Each record that follows goes into your reply unchanged; the pictures do not.
───── Information given
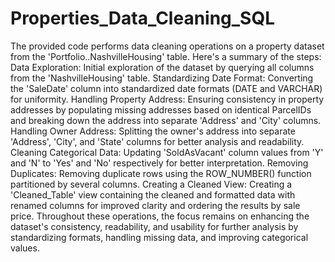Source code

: # Properties_Data_Cleaning_SQL
The provided code performs data cleaning operations on a property dataset from the 'Portfolio..NashvilleHousing' table. Here's a summary of the steps:
Data Exploration: Initial exploration of the dataset by querying all columns from the 'NashvilleHousing' table.
Standardizing Date Format: Converting the 'SaleDate' column into standardized date formats (DATE and VARCHAR) for uniformity.
Handling Property Address: Ensuring consistency in property addresses by populating missing addresses based on identical ParcelIDs and breaking down the address into separate 'Address' and 'City' columns.
Handling Owner Address: Splitting the owner's address into separate 'Address', 'City', and 'State' columns for better analysis and readability.
Cleaning Categorical Data: Updating 'SoldAsVacant' column values from 'Y' and 'N' to 'Yes' and 'No' respectively for better interpretation.
Removing Duplicates: Removing duplicate rows using the ROW_NUMBER() function partitioned by several columns.
Creating a Cleaned View: Creating a 'Cleaned_Table' view containing the cleaned and formatted data with renamed columns for improved clarity and ordering the results by sale price.
Throughout these operations, the focus remains on enhancing the dataset's consistency, readability, and usability for further analysis by standardizing formats, handling missing data, and improving categorical values.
──────────
Response area
Source code

: # Properties_Data_Cleaning_SQL
The provided code performs data cleaning operations on a property dataset from the 'Portfolio..NashvilleHousing' table. Here's a summary of the steps:
Data Exploration: Initial exploration of the dataset by querying all columns from the 'NashvilleHousing' table.
Standardizing Date Format: Converting the 'SaleDate' column into standardized date formats (DATE and VARCHAR) for uniformity.
Handling Property Address: Ensuring consistency in property addresses by populating missing addresses based on identical ParcelIDs and breaking down the address into separate 'Address' and 'City' columns.
Handling Owner Address: Splitting the owner's address into separate 'Address', 'City', and 'State' columns for better analysis and readability.
Cleaning Categorical Data: Updating 'SoldAsVacant' column values from 'Y' and 'N' to 'Yes' and 'No' respectively for better interpretation.
Removing Duplicates: Removing duplicate rows using the ROW_NUMBER() function partitioned by several columns.
Creating a Cleaned View: Creating a 'Cleaned_Table' view containing the cleaned and formatted data with renamed columns for improved clarity and ordering the results by sale price.
Throughout these operations, the focus remains on enhancing the dataset's consistency, readability, and usability for further analysis by standardizing formats, handling missing data, and improving categorical values.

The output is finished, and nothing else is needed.